# [Exercise]
The sole answer should be the number of lines in the material below that hold "media".

# [Exercise data]

BEGIN

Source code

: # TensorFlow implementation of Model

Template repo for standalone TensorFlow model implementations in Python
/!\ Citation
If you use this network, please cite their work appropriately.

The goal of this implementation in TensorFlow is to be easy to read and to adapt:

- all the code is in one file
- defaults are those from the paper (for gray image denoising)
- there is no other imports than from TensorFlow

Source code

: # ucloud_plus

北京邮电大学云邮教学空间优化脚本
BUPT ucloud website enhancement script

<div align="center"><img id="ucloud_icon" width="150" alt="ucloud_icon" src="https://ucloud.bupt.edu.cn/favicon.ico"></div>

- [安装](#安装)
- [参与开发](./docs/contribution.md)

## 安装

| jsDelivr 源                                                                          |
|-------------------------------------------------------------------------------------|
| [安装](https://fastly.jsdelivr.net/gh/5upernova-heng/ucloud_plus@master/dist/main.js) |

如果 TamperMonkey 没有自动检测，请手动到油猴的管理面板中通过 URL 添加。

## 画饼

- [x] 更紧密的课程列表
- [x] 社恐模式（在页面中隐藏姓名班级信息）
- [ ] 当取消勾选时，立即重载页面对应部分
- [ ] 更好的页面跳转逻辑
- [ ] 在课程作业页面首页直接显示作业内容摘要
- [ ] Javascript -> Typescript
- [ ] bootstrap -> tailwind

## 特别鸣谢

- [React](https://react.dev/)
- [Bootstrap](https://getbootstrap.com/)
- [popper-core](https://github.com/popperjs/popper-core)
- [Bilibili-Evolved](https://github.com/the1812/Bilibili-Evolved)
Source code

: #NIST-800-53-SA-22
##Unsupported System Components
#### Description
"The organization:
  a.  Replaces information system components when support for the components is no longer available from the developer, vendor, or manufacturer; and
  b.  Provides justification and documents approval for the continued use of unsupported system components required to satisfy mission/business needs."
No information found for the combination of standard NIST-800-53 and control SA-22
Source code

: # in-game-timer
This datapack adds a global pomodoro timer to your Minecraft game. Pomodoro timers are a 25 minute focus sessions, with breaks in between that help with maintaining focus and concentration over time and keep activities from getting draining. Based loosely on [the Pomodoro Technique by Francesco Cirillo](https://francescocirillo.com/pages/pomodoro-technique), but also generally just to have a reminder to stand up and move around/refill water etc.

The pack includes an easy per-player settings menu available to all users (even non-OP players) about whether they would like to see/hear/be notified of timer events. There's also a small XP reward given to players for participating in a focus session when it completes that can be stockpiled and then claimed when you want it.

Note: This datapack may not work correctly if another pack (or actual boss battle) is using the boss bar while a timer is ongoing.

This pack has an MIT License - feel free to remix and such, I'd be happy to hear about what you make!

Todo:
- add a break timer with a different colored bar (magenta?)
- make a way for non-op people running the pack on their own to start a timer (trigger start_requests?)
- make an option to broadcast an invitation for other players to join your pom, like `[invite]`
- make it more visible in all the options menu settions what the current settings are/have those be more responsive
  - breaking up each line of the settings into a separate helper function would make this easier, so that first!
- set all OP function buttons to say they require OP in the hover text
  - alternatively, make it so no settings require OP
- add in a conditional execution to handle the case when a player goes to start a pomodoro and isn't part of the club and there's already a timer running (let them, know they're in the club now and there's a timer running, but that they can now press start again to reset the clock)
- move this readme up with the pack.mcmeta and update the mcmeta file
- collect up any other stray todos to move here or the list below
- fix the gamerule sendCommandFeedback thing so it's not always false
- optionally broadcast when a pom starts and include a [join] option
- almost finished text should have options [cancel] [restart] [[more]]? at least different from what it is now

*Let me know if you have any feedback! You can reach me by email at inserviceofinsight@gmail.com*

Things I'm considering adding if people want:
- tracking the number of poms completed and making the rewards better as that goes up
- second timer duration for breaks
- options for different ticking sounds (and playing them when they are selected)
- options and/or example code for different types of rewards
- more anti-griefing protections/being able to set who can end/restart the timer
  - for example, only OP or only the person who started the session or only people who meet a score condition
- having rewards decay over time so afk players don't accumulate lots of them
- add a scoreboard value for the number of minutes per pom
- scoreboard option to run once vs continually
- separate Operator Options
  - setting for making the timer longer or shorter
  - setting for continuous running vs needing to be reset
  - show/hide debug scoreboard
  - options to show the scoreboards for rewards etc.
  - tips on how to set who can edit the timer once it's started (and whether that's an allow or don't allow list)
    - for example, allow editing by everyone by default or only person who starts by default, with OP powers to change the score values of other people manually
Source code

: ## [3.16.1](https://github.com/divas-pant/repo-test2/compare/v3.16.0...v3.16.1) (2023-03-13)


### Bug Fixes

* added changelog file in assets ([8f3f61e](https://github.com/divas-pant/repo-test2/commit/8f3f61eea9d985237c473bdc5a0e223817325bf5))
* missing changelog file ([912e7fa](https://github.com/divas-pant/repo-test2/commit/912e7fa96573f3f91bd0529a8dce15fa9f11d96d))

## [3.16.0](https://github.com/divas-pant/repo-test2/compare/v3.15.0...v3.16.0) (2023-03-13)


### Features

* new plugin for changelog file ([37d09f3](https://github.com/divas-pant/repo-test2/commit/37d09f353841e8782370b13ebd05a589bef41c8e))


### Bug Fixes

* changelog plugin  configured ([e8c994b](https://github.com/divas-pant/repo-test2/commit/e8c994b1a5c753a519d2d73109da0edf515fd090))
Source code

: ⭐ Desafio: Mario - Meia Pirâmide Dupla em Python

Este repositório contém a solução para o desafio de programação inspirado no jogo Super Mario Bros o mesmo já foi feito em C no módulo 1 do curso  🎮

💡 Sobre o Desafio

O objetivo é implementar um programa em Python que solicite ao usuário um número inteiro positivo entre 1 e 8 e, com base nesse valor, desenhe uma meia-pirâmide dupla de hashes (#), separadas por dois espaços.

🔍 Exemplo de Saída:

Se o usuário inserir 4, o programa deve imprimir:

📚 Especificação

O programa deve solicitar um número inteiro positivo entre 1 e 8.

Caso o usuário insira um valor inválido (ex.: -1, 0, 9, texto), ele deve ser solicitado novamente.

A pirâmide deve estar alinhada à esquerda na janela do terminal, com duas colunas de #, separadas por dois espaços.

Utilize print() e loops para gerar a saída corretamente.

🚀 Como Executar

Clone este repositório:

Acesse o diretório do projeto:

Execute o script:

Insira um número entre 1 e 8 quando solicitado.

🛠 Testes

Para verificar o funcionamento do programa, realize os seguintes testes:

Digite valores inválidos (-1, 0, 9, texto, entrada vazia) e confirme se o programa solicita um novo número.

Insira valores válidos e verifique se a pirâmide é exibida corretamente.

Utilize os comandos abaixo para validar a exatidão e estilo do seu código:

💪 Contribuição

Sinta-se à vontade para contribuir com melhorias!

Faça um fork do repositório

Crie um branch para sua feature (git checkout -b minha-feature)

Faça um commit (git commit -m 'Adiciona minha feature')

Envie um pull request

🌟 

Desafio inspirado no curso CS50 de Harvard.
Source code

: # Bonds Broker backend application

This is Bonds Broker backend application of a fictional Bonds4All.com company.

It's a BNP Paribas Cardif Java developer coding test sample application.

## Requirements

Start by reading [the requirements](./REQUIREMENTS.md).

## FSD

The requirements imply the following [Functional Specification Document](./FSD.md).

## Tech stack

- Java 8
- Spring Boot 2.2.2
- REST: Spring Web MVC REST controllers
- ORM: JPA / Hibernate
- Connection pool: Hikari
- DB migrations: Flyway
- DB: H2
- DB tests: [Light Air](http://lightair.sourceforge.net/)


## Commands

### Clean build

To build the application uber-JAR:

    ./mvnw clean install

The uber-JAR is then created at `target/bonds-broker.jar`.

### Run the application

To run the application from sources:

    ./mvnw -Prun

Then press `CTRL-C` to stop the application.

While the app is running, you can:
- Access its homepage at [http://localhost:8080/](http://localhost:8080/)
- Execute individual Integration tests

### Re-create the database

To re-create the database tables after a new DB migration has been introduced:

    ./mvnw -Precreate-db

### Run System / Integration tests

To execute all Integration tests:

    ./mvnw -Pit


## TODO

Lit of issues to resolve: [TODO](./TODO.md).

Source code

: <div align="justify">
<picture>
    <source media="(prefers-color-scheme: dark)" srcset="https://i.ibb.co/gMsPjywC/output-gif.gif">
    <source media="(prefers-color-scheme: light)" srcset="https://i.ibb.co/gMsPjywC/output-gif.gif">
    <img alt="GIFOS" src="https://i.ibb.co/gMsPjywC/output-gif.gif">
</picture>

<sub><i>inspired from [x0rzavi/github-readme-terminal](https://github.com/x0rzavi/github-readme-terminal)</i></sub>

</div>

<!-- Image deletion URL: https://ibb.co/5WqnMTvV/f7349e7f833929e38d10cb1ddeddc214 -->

END

# [Task output]
2